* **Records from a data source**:

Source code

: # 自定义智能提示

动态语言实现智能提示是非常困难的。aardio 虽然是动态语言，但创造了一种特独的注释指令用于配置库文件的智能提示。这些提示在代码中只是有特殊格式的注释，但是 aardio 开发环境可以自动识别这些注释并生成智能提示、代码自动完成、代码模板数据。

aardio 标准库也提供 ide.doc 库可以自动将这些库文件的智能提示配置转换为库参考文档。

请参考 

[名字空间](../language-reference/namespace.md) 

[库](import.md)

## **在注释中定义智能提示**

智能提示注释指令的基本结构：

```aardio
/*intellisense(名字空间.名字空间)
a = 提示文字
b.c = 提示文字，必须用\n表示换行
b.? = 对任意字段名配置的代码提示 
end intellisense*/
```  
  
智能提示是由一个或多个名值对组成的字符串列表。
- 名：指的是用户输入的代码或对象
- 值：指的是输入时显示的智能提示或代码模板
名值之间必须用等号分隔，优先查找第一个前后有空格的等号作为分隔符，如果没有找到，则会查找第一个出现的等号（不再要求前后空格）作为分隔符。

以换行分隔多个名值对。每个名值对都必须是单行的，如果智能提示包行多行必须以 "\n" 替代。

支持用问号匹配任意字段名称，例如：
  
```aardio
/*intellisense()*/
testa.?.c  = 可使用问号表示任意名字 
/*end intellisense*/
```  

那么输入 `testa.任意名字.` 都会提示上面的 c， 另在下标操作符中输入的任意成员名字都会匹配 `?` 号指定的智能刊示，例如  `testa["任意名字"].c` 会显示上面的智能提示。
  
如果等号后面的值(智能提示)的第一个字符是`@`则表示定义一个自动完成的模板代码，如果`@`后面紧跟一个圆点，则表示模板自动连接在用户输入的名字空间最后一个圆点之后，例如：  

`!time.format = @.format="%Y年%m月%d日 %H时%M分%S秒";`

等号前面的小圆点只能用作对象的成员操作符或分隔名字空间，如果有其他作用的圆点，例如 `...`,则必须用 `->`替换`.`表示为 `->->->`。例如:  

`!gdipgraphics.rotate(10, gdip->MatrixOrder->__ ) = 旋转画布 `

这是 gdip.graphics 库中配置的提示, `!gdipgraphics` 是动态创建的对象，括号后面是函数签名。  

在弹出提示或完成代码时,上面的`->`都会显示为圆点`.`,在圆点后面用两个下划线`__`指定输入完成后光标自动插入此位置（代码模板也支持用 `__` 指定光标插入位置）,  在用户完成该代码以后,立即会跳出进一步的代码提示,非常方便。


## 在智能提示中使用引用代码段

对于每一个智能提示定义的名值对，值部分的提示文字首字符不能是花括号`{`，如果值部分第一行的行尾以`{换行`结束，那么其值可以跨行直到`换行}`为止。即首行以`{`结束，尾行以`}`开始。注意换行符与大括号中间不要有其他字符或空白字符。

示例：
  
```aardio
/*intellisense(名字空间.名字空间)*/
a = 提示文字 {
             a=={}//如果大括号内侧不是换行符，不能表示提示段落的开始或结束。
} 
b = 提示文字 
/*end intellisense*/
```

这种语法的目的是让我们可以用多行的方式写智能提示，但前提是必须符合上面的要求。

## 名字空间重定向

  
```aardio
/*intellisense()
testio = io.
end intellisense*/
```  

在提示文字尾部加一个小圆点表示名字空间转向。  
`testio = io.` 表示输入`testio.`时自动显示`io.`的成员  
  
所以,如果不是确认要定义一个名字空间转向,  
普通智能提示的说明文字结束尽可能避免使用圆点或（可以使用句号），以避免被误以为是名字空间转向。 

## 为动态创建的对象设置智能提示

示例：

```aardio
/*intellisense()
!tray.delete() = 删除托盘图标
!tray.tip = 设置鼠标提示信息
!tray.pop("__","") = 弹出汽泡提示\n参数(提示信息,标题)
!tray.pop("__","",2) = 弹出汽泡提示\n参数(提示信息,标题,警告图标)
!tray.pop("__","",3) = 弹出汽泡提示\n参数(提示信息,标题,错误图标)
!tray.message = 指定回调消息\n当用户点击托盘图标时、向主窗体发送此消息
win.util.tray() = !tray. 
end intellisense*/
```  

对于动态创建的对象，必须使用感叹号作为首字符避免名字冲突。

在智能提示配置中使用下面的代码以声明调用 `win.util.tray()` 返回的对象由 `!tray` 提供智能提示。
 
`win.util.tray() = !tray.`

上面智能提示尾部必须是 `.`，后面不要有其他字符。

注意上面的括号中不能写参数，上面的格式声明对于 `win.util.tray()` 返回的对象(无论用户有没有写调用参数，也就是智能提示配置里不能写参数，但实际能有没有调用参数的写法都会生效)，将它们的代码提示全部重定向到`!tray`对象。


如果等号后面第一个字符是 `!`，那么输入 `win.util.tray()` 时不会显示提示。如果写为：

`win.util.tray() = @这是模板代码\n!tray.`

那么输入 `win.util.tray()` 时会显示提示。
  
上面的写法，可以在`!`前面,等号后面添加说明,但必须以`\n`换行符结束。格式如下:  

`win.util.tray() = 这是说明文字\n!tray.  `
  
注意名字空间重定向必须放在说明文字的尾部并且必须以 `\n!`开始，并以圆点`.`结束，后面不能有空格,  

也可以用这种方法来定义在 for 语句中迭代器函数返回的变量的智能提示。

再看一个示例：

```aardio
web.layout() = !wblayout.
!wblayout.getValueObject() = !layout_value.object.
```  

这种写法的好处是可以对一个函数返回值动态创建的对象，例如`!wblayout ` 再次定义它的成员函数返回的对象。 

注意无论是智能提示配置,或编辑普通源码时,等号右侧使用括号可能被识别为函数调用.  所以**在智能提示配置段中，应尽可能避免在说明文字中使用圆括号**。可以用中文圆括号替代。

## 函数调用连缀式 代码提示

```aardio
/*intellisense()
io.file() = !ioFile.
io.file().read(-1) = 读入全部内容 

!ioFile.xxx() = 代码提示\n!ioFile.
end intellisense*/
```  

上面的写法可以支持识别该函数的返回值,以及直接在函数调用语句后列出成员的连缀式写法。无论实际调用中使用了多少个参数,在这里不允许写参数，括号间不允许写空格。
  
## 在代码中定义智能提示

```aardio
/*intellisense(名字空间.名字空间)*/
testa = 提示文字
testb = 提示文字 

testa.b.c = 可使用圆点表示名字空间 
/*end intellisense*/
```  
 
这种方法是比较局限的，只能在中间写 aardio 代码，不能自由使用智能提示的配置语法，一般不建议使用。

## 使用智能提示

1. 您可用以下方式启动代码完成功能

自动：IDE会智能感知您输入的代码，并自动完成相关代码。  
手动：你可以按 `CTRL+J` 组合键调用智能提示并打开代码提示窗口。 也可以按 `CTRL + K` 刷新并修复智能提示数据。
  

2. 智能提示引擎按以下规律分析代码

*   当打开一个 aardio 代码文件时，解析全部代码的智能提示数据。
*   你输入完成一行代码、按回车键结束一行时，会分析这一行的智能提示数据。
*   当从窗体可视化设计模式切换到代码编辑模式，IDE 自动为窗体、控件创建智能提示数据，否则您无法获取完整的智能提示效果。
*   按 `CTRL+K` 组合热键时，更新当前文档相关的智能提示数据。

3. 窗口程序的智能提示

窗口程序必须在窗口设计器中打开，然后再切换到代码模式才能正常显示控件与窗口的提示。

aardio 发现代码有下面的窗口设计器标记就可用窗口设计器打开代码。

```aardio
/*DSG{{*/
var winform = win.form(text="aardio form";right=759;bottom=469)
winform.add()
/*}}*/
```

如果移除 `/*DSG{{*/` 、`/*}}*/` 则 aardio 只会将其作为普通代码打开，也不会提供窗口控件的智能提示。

* **Task objective**:
Check each line of the entries for the string "wblayout". Copy the lines that have it.

* **Answer space**:
web.layout() = !wblayout.
!wblayout.getValueObject() = !layout_value.object.
这种写法的好处是可以对一个函数返回值动态创建的对象，例如`!wblayout ` 再次定义它的成员函数返回的对象。 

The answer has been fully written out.